The British Empire Union (BEU) was created in the United Kingdom during the First World War, in 1916, after changing its name from the Anti-German Union, which had been founded in April 1915. From December 1922 to summer 1952, it published a regular journal.

It stood for patriotism, social reform, industrial peace, promotion of the Empire and anti-socialism.

On 28 July 1916 the Vice-Presidents of the BEU, Lord and Lady Bathurst, subscribed to a full-page advertisement in The Morning Post stating their objectives:

1. To consolidate the British Empire and to develop Trade and Commerce within the Empire and with our Allies.
2. To alter our existing naturalisation laws to render it impossible for aliens seeking naturalisation to become British citizens so long as they remain subjects of other countries. This is to apply to existing cases.
3. To pursue an Educational propaganda throughout the country in furtherance of the policies that have been expounded by Mr.
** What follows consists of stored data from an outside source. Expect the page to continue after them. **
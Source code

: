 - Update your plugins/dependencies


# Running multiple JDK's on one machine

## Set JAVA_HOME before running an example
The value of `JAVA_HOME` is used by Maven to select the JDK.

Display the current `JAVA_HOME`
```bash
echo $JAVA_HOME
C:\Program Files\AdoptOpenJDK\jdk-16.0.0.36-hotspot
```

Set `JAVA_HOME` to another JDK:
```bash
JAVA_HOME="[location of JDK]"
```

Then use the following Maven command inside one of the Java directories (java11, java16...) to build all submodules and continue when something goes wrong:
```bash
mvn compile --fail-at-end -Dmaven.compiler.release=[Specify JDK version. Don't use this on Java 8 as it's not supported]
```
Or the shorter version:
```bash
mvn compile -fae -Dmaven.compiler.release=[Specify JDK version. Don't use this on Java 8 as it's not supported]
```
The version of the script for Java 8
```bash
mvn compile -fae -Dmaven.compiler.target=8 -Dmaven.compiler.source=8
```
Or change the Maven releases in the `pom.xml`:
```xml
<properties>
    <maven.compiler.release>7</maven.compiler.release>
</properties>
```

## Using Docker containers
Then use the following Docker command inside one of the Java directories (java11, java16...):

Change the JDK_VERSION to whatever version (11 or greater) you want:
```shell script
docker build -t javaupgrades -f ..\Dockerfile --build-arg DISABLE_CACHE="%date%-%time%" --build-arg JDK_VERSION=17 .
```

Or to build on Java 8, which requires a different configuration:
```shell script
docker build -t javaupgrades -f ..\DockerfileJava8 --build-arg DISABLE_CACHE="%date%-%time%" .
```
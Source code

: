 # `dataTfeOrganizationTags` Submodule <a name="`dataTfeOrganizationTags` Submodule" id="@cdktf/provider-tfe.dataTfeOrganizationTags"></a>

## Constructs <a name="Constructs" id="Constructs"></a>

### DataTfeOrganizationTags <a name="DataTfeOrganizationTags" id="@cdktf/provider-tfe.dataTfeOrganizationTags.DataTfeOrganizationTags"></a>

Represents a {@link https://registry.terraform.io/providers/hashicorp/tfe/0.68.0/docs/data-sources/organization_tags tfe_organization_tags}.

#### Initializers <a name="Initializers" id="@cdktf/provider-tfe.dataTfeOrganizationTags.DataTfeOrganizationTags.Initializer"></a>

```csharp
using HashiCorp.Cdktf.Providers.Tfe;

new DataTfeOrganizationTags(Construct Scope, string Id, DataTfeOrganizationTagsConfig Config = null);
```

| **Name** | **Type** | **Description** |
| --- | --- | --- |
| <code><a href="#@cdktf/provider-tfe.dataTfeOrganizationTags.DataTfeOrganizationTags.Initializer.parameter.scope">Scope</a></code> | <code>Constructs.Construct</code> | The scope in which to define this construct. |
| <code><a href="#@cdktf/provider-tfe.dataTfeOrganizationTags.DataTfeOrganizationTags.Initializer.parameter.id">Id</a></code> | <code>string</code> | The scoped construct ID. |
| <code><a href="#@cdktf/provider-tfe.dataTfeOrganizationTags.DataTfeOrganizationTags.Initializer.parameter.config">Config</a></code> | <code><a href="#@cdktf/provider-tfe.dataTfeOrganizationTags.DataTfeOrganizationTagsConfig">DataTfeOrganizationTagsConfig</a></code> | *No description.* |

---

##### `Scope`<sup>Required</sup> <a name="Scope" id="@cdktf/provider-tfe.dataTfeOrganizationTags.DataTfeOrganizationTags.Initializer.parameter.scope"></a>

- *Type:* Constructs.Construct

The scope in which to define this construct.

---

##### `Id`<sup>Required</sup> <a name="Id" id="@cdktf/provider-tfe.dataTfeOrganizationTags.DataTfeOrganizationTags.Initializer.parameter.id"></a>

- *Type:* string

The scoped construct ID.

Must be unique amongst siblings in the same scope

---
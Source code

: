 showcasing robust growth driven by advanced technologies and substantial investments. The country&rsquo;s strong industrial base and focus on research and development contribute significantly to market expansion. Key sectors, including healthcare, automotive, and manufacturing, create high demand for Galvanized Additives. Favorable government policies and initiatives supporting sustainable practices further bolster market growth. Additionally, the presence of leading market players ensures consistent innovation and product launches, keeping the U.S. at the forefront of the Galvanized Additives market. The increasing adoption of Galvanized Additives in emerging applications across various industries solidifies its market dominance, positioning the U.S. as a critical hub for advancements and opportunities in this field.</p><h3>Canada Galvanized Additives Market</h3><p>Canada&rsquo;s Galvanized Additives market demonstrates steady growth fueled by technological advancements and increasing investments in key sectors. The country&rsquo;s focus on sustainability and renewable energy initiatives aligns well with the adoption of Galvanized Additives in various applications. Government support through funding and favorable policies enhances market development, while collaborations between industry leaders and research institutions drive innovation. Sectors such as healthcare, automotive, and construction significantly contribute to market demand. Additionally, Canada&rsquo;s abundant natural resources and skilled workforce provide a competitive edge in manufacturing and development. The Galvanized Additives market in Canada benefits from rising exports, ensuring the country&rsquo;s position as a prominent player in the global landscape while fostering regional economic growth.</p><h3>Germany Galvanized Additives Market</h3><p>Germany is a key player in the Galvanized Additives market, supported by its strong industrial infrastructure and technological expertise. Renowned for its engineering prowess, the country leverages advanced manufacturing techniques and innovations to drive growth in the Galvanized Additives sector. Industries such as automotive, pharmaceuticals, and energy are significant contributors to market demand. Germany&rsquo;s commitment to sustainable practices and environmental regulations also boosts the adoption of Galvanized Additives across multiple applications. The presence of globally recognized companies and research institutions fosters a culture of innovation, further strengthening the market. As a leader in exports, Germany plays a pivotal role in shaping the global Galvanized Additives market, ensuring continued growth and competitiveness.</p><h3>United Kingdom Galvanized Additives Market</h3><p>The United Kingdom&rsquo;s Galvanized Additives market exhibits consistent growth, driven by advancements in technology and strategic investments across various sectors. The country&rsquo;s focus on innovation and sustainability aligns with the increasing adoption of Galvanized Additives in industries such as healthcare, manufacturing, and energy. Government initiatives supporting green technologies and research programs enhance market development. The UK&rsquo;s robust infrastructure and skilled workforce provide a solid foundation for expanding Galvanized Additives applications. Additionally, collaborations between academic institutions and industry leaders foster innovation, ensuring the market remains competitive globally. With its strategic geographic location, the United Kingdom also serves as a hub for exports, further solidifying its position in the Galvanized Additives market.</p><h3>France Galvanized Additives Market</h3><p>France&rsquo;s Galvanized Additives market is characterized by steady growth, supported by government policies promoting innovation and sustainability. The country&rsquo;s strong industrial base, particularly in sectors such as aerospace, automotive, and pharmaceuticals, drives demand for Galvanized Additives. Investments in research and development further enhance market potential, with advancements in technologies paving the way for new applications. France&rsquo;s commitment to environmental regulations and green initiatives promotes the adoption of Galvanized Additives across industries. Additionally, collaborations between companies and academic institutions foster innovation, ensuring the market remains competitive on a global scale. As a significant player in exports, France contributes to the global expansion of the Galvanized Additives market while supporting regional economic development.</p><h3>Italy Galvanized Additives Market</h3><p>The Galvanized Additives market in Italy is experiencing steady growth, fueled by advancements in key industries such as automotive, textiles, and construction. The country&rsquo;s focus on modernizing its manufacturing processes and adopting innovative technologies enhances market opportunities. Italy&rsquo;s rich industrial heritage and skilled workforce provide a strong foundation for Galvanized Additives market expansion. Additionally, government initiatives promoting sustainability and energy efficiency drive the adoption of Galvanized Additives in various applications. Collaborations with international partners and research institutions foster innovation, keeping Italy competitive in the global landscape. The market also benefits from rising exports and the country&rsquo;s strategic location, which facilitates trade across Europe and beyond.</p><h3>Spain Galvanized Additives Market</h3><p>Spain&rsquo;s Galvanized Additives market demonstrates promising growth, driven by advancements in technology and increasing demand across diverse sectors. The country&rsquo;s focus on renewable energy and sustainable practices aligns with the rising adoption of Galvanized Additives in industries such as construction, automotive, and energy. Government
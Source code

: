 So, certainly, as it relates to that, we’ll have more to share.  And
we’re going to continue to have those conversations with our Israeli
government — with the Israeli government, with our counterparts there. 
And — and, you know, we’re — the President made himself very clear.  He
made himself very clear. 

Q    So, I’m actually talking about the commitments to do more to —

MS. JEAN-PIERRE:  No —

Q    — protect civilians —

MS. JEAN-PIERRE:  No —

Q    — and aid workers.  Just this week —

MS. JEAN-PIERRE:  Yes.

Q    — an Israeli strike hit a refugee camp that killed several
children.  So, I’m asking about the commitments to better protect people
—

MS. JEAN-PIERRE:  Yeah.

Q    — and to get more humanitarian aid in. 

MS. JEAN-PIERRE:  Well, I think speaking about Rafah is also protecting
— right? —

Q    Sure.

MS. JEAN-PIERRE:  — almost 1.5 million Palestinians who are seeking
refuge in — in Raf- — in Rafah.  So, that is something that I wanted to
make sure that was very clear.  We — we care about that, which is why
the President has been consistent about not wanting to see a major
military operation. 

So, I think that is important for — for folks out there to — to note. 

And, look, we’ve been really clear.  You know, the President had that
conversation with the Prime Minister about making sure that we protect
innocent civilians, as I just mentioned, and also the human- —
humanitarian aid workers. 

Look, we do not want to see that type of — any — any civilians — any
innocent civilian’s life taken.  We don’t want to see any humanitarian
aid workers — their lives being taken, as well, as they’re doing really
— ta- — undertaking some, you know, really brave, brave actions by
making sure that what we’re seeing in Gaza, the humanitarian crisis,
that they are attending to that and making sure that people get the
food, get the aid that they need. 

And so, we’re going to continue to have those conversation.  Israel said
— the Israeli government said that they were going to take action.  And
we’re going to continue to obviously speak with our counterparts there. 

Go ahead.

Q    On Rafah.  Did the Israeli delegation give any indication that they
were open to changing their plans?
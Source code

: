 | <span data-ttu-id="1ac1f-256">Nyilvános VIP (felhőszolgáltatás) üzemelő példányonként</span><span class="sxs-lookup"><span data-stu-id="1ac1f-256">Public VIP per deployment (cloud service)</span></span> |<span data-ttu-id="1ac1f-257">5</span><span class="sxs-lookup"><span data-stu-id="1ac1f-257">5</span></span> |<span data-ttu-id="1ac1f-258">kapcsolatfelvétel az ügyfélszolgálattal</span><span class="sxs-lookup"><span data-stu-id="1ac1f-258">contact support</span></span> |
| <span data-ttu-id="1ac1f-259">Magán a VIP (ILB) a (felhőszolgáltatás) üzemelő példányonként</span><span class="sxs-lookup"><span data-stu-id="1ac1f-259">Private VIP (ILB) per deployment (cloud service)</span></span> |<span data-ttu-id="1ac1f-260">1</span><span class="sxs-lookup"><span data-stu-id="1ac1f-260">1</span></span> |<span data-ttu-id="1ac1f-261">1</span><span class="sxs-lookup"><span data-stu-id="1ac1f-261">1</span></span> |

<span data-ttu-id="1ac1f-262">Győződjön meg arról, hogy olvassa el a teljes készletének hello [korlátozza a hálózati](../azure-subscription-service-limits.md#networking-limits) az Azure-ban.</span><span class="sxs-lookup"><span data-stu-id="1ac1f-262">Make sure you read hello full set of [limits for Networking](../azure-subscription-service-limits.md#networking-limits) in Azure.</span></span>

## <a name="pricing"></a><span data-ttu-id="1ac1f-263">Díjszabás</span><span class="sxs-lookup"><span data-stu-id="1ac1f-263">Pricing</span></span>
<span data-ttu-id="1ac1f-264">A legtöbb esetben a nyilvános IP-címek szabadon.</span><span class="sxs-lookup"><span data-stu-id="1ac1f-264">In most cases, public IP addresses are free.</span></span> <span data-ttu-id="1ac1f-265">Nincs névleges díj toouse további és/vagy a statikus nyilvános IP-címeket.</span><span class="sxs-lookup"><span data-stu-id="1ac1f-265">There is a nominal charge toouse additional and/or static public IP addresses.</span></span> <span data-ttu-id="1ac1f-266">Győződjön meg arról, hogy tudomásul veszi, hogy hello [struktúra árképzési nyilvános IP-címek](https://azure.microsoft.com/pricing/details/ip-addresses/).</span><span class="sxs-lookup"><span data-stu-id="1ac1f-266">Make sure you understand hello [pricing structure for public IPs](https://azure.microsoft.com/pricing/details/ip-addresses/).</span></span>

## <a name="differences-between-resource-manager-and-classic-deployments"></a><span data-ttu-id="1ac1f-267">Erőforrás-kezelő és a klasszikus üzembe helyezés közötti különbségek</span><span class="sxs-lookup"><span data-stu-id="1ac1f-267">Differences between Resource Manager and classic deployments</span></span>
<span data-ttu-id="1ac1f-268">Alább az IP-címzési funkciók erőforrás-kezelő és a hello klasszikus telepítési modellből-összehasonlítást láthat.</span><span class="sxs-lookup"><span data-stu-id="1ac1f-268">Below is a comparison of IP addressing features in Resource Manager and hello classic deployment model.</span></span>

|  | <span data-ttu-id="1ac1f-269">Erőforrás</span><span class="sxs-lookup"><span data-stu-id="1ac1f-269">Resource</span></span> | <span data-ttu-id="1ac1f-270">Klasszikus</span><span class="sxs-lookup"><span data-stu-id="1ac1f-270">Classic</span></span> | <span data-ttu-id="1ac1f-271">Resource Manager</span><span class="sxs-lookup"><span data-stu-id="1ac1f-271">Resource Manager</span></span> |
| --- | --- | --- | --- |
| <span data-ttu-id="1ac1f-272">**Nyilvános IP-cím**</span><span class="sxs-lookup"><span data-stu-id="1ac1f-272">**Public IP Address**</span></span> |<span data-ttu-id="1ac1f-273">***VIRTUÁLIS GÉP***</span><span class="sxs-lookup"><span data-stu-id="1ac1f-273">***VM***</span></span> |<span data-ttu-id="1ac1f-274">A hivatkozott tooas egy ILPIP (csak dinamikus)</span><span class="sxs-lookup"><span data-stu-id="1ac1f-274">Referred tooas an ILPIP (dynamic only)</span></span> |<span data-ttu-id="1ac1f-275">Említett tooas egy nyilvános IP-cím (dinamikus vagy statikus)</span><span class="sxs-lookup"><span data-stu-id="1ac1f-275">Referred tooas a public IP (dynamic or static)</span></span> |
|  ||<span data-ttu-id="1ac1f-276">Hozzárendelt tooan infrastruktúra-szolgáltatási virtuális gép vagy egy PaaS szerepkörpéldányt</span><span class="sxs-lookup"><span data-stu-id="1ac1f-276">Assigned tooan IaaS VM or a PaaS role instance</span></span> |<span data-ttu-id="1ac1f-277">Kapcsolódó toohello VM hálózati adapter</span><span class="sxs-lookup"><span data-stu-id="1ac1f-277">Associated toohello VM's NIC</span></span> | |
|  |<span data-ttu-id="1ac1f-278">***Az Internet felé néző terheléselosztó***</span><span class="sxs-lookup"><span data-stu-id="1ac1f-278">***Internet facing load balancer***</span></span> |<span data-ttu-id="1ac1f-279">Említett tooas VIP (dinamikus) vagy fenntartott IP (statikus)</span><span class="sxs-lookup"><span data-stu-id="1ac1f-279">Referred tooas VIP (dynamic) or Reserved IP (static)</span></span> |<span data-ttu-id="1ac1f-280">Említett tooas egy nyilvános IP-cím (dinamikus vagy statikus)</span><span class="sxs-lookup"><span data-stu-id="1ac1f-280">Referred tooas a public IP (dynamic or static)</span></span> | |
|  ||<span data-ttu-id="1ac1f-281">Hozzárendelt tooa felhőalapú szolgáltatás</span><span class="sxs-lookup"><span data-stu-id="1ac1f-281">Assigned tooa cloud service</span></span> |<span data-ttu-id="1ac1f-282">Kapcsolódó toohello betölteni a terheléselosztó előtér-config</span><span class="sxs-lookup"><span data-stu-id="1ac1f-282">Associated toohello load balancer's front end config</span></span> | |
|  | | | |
W. M. Hughes [Prime Minister of Australia]; to establish branches in every constituency and county, and to support candidates pledged to these policies in both the country and in the House of Commons; to urge the importance of the measures proposed to assist the more vigorous prosecution of the war, and to bring about its speedy and satisfactory termination, and to controvert the false economic doctrine so aptly described as 'Laissez-faire'.

In 1936, the Soviet newspaper Izvestia attacked the BEU as the main opponent of socialism in Britain, which the BEU proudly quoted in its Report: "No other society was mentioned". In 1960, it was renamed the British Commonwealth Union and was taken over by a group of directors in 1975, who ceased its political activities.